The Iranian rial briefly appreciated to 29,700 against the U.S. dollar in unregulated trading after the announcement of the phone exchange from 30,600 rials. It later weakened to 30,500 at 2:45pm local time yesterday, according to figures compiled by Daily Rates for Gold Coins & Foreign Currencies, a Facebook page used by traders and companies in Iran and abroad. The currency is still 19 percent stronger than the day before Rouhani’s election victory.

The support Rouhani currently enjoys may not be unlimited, according to Zweiri, the Qatar University professor. In an interview two days ago with Fars news agency, Kayhan’s editor-in-chief, Hossein Shariatmadari, said Rouhani’s interaction with Obama was an “ugly” move. Kayhan’s head is appointed by Khamenei.
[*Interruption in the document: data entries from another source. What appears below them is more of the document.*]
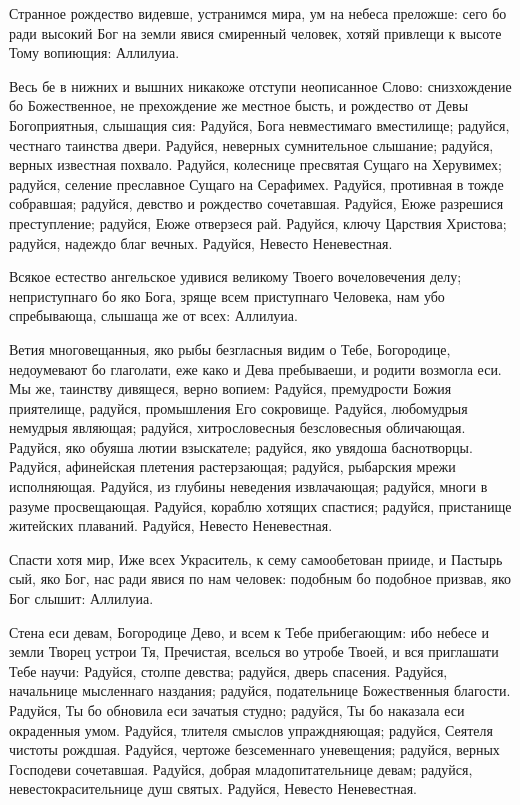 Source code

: 

Странное рождество видевше, устранимся мира, ум на небеса преложше: сего бо ради высокий Бог на земли явися смиренный человек, хотяй привлещи к высоте Тому вопиющия: Аллилуиа.




Весь бе в нижних и вышних никакоже отступи неописанное Слово: снизхождение бо Божественное, не прехождение же местное бысть, и рождество от Девы Богоприятныя, слышащия сия: Радуйся, Бога невместимаго вместилище; радуйся, честнаго таинства двери. Радуйся, неверных сумнительное слышание; радуйся, верных известная похвало. Радуйся, колеснице пресвятая Сущаго на Херувимех; радуйся, селение преславное Сущаго на Серафимех. Радуйся, противная в тожде собравшая; радуйся, девство и рождество сочетавшая. Радуйся, Еюже разрешися преступление; радуйся, Еюже отверзеся рай. Радуйся, ключу Царствия Христова; радуйся, надеждо благ вечных. Радуйся, Невесто Неневестная.




Всякое естество ангельское удивися великому Твоего вочеловечения делу; неприступнаго бо яко Бога, зряще всем приступнаго Человека, нам убо спребывающа, слышаща же от всех: Аллилуиа.




Ветия многовещанныя, яко рыбы безгласныя видим о Тебе, Богородице, недоумевают бо глаголати, еже како и Дева пребываеши, и родити возмогла еси. Мы же, таинству дивящеся, верно вопием: Радуйся, премудрости Божия приятелище, радуйся, промышления Его сокровище. Радуйся, любомудрыя немудрыя являющая; радуйся, хитрословесныя безсловесныя обличающая. Радуйся, яко обуяша лютии взыскателе; радуйся, яко увядоша баснотворцы. Радуйся, афинейская плетения растерзающая; радуйся, рыбарския мрежи исполняющая. Радуйся, из глубины неведения извлачающая; радуйся, многи в разуме просвещающая. Радуйся, кораблю хотящих спастися; радуйся, пристанище житейских плаваний. Радуйся, Невесто Неневестная.




Спасти хотя мир, Иже всех Украситель, к сему самообетован прииде, и Пастырь сый, яко Бог, нас ради явися по нам человек: подобным бо подобное призвав, яко Бог слышит: Аллилуиа.




Стена еси девам, Богородице Дево, и всем к Тебе прибегающим: ибо небесе и земли Творец устрои Тя, Пречистая, вселься во утробе Твоей, и вся приглашати Тебе научи: Радуйся, столпе девства; радуйся, дверь спасения. Радуйся, начальнице мысленнаго наздания; радуйся, подательнице Божественныя благости. Радуйся, Ты бо обновила еси зачатыя студно; радуйся, Ты бо наказала еси окраденныя умом. Радуйся, тлителя смыслов упраждняющая; радуйся, Сеятеля чистоты рождшая. Радуйся, чертоже безсеменнаго уневещения; радуйся, верных Господеви сочетавшая. Радуйся, добрая младопитательнице девам; радуйся, невестокрасительнице душ святых. Радуйся, Невесто Неневестная.



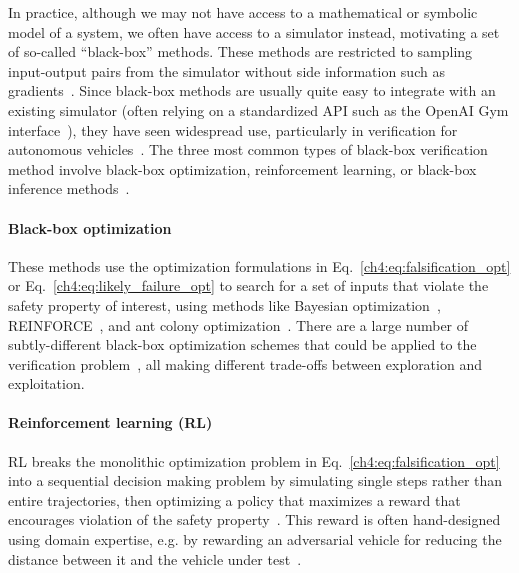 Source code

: In practice, although we may not have access to a mathematical or symbolic model of a system, we often have access to a simulator instead, motivating a set of so-called ``black-box'' methods. These methods are restricted to sampling input-output pairs from the simulator without side information such as gradients~\cite{corsoSurveyAlgorithmsBlackBox2021}. Since black-box methods are usually quite easy to integrate with an existing simulator (often relying on a standardized API such as the OpenAI Gym interface~\cite{brockmanOpenAIGym2016}), they have seen widespread use, particularly in verification for autonomous vehicles~\cite{xuSafeBenchBenchmarkingPlatform2022,riedmaierSurveyScenarioBasedSafety2020,okellyScalableEndtoEndAutonomous2018,corsoAdaptiveStressTesting2019,wangAdvSimGeneratingSafetyCritical2021,sunCornerCaseGeneration2021,zhongGuidedConditionalDiffusion2022,corsoInterpretableSafetyValidation2020a,zhangAdversarialRobustnessTrajectory2022}. The three most common types of black-box verification method involve black-box optimization, reinforcement learning, or black-box inference methods~\cite{corsoSurveyAlgorithmsBlackBox2021}.

\paragraph{Black-box optimization} These methods use the optimization formulations in Eq.~\eqref{ch4:eq:falsification_opt} or Eq.~\eqref{ch4:eq:likely_failure_opt} to search for a set of inputs that violate the safety property of interest, using methods like Bayesian optimization~\cite{wangAdvSimGeneratingSafetyCritical2021}, REINFORCE~\cite{dingLearningCollideAdaptive2020a}, and ant colony optimization~\cite{annpureddySTaLiRoToolTemporal2011}. There are a large number of subtly-different black-box optimization schemes that could be applied to the verification problem~\cite{kochenderfer_wheeler_2019}, all making different trade-offs between exploration and exploitation.

\paragraph{Reinforcement learning (RL)} RL breaks the monolithic optimization problem in Eq.~\eqref{ch4:eq:falsification_opt} into a sequential decision making problem by simulating single steps rather than entire trajectories, then optimizing a policy that maximizes a reward that encourages violation of the safety property~\cite{corsoAdaptiveStressTesting2019}. This reward is often hand-designed using domain expertise, e.g. by rewarding an adversarial vehicle for reducing the distance between it and the vehicle under test~\cite{dingLearningCollideAdaptive2020a}.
“This may have been Shariatmadari speaking as the editor-in-chief of the newspaper or he may have been speaking on behalf of Khamenei indicating that ‘our eyes are on you’,” Zweiri said. “The Supreme Leader does not want to give the impression that Rouhani has everything in his own hands.”

While “fortunes can change quickly,” Rouhani’s “detractors seem to be at the fringe” for now, Karasik said.

In a meeting with top officials, former President Ali Akbar Hashemi Rafsanjani said that while “hasty opinions” should be avoided, what has transpired from the president’s trip is the “start of a fair way to overcome pretexts and solve Iran’s foreign policy problems.”